Chester County mothers band together to fight Black maternal health crisis
Chester County mothers band together to fight Black maternal health crisis 02:25

CHESTER COUNTY, Pa (CBS) – Several groups gathered in Chester County Friday to fight racial bias hurting Black birthing mothers and their babies.

"I was excited. We had been trying to get pregnant for a long time," said Talonda Rogers, a Black mother and the founder of The 4th Trimester mothers' advocacy group.

She remembered the joy of being pregnant in March 2000. Her emotions quickly changed, as she described feeling ignored when she told her medical team something was wrong.

"I had blurred vision," Rogers said. "I couldn't see you standing there.
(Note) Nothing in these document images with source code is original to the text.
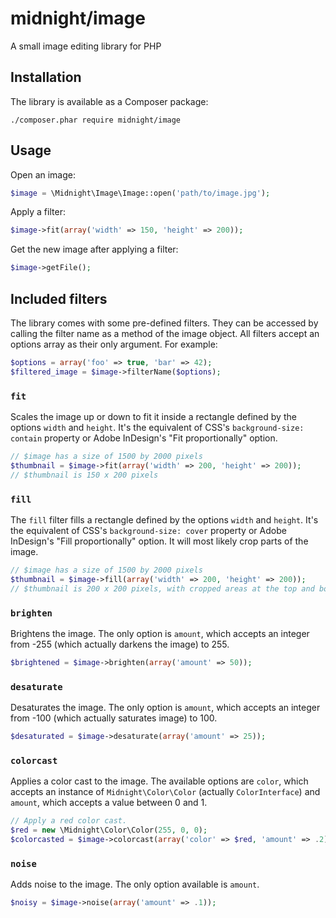 midnight/image
==============
A small image editing library for PHP

Installation
------------
The library is available as a Composer package:

```
./composer.phar require midnight/image
```

Usage
-----
Open an image:
```php
$image = \Midnight\Image\Image::open('path/to/image.jpg');
```

Apply a filter:
```php
$image->fit(array('width' => 150, 'height' => 200));
```

Get the new image after applying a filter:

```php
$image->getFile();
```

Included filters
----------------
The library comes with some pre-defined filters. They can be accessed by calling the filter name as a method of the 
image object. All filters accept an options array as their only argument. For example:

```php
$options = array('foo' => true, 'bar' => 42);
$filtered_image = $image->filterName($options);
```

### `fit`
Scales the image up or down to fit it inside a rectangle defined by the options `width` and `height`. It's the equivalent of CSS's `background-size: contain` property or Adobe InDesign's "Fit proportionally" option.
```php
// $image has a size of 1500 by 2000 pixels
$thumbnail = $image->fit(array('width' => 200, 'height' => 200));
// $thumbnail is 150 x 200 pixels 
```
### `fill`
The `fill` filter fills a rectangle defined by the options `width` and `height`. It's the equivalent of CSS's `background-size: cover` property or Adobe InDesign's "Fill proportionally" option. It will most likely crop parts of the image.
```php
// $image has a size of 1500 by 2000 pixels
$thumbnail = $image->fill(array('width' => 200, 'height' => 200));
// $thumbnail is 200 x 200 pixels, with cropped areas at the top and bottom
```
### `brighten`
Brightens the image. The only option is `amount`, which accepts an integer from -255 (which actually darkens the image) to 255.
```php
$brightened = $image->brighten(array('amount' => 50));
```
### `desaturate`
Desaturates the image. The only option is `amount`, which accepts an integer from -100 (which actually saturates image) to 100.
```php
$desaturated = $image->desaturate(array('amount' => 25));
```
### `colorcast`
Applies a color cast to the image. The available options are `color`, which accepts an instance of `Midnight\Color\Color` (actually `ColorInterface`) and `amount`, which accepts a value between 0 and 1.
```php
// Apply a red color cast.
$red = new \Midnight\Color\Color(255, 0, 0);
$colorcasted = $image->colorcast(array('color' => $red, 'amount' => .2));
```
### `noise`
Adds noise to the image. The only option available is `amount`.
```php
$noisy = $image->noise(array('amount' => .1));
```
My mouth was so dry."

Rogers later found out she had gestational diabetes that she said went untreated. She still mourns the baby boy she miscarried.
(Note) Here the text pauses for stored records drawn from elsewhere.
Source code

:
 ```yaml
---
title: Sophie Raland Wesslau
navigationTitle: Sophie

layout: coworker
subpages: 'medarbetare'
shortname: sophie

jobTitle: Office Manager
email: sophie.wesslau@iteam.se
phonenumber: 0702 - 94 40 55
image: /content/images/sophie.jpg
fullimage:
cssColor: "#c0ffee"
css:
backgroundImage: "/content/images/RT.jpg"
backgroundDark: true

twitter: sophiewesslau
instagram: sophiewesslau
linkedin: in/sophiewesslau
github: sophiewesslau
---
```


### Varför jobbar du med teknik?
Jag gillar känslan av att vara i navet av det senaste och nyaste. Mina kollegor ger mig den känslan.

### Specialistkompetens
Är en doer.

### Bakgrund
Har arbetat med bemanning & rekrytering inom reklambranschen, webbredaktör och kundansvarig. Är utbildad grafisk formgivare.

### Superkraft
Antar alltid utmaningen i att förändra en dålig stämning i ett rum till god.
"I can just say that it is a physical broken heart," Rogers said. 

Jenné Johns, another Black mother, describes almost having the same fate. Her son was born 14 weeks prematurely. Today, he is 10 years old.

"I had not known that water can break as early as it did," Johns said. 
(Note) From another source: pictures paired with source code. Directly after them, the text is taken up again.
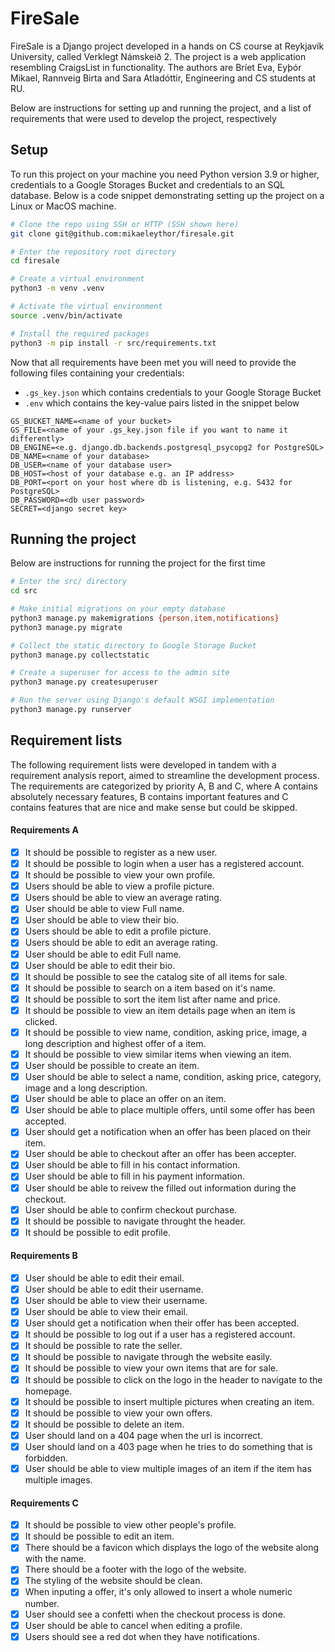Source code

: # FireSale

FireSale is a Django project developed in a hands on CS course
at Reykjavík University, called Verklegt Námskeið 2.
The project is a web application resembling CraigsList in functionality.
The authors are Bríet Eva, Eyþór Mikael, Rannveig Birta and Sara Atladóttir, Engineering and CS students at RU.

Below are instructions for setting up and running the project, and
a list of requirements that were used to develop the project, respectively

## Setup

To run this project on your machine you need Python version 3.9 or higher,
credentials to a Google Storages Bucket and credentials to an SQL database.
Below is a code snippet demonstrating setting up the project on a Linux or MacOS machine.

```bash
# Clone the repo using SSH or HTTP (SSH shown here)
git clone git@github.com:mikaeleythor/firesale.git

# Enter the repository root directory
cd firesale

# Create a virtual environment
python3 -m venv .venv

# Activate the virtual environment
source .venv/bin/activate

# Install the required packages
python3 -m pip install -r src/requirements.txt
```

Now that all requirements have been met you will need to provide the following
files containing your credentials:

- `.gs_key.json` which contains credentials to your Google Storage Bucket
- `.env` which contains the key-value pairs listed in the snippet below

```
GS_BUCKET_NAME=<name of your bucket>
GS_FILE=<name of your .gs_key.json file if you want to name it differently>
DB_ENGINE=<e.g. django.db.backends.postgresql_psycopg2 for PostgreSQL>
DB_NAME=<name of your database>
DB_USER=<name of your database user>
DB_HOST=<host of your database e.g. an IP address>
DB_PORT=<port on your host where db is listening, e.g. 5432 for PostgreSQL>
DB_PASSWORD=<db user password>
SECRET=<django secret key>
```

## Running the project

Below are instructions for running the project for the first time
```bash
# Enter the src/ directory
cd src

# Make initial migrations on your empty database
python3 manage.py makemigrations {person,item,notifications}
python3 manage.py migrate

# Collect the static directory to Google Storage Bucket
python3 manage.py collectstatic

# Create a superuser for access to the admin site
python3 manage.py createsuperuser

# Run the server using Django's default WSGI implementation
python3 manage.py runserver
```




## Requirement lists

The following requirement lists were developed in tandem with
a requirement analysis report, aimed to streamline the development process.
The requirements are categorized by priority A, B and C, where
A contains absolutely necessary features, B contains important features
and C contains features that are nice and make sense but could be skipped.

#### Requirements A

- [x] It should be possible to register as a new user.
- [x] It should be possible to login when a user has a registered account.
- [x] It should be possible to view your own profile.
- [x] Users should be able to view a profile picture.
- [x] Users should be able to view an average rating.
- [x] User should be able to view Full name.
- [x] User should be able to view their bio.
- [x] Users should be able to edit a profile picture.
- [x] Users should be able to edit an average rating.
- [x] User should be able to edit Full name.
- [x] User should be able to edit their bio.
- [x] It should be possible to see the catalog site of all items for sale.
- [x] It should be possible to search on a item based on it's name.
- [x] It should be possible to sort the item list after name and price.
- [x] It should be possible to view an item details page when an item is clicked.
- [x] It should be possible to view name, condition, asking price, image, a long description and highest offer of a item.
- [x] It should be possible to view similar items when viewing an item.
- [x] User should be possible to create an item.
- [x] User should be able to select a name, condition, asking price, category, image and a long description.
- [x] User should be able to place an offer on an item.
- [x] User should be able to place multiple offers, until some offer has been accepted.
- [x] User should get a notification when an offer has been placed on their item.
- [x] User should be able to checkout after an offer has been accepter.
- [x] User should be able to fill in his contact information.
- [x] User should be able to fill in his payment information.
- [x] User should be able to reivew the filled out information during the checkout.
- [x] User should be able to confirm checkout purchase.
- [x] It should be possible to navigate throught the header.
- [x] It should be possible to edit profile.

#### Requirements B

- [x] User should be able to edit their email.
- [x] User should be able to edit their username.
- [x] User should be able to view their username.
- [x] User should be able to view their email.
- [x] User should get a notification when their offer has been accepted.
- [x] It should be possible to log out if a user has a registered account.
- [x] It should be possible to rate the seller.
- [x] It should be possible to navigate through the website easily.
- [x] It should be possible to view your own items that are for sale.
- [x] It should be possible to click on the logo in the header to navigate to the homepage.
- [x] It should be possible to insert multiple pictures when creating an item.
- [x] It should be possible to view your own offers.
- [x] It should be possible to delete an item.
- [x] User should land on a 404 page when the url is incorrect.
- [x] User should land on a 403 page when he tries to do something that is forbidden.
- [x] User should be able to view multiple images of an item if the item has multiple images.

#### Requirements C

- [x] It should be possible to view other people's profile.
- [x] It should be possible to edit an item.
- [x] There should be a favicon which displays the logo of the website along with the name.
- [x] There should be a footer with the logo of the website.
- [x] The styling of the website should be clean.
- [x] When inputing a offer, it's only allowed to insert a whole numeric number.
- [x] User should see a confetti when the checkout process is done.
- [x] User should be able to cancel when editing a profile.
- [x] Users should see a red dot when they have notifications.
Both mothers spoke to shocking numbers showing Black moms are more likely to have pregnancy complications and Black babies are more likely to die than their white counterparts.

"If one in 10 babies in the U.S. and in Pennsylvania continue to be born preterm, and that rate is 49% higher for Black moms, we need to do something different," Johns said.

These mothers aren't alone in fighting the Black maternal mortality epidemic. They joined advocates at Lincoln University in Chester County Friday to discuss solutions. So did Cheryl Miles, who co-founded Black Women of Chester County in Action.

"So, everyone needs to be continually updated in the medical treatment for women in general, but specifically for Black women," she said.

Health advocates shared solutions, like simply listening to Black women, to combat racial bias.

"If we make sure that the systems are respectfully engaging the women into treatment," Miles explained, "we will have more successful outcomes."

To help get those outcomes, Johns founded the nonprofit Once Upon a Preemie. Her group focuses on training medical staff to listen to and advocate for Black women. 

"During what should be the most joyful times of their lives, we're doing something right," she said.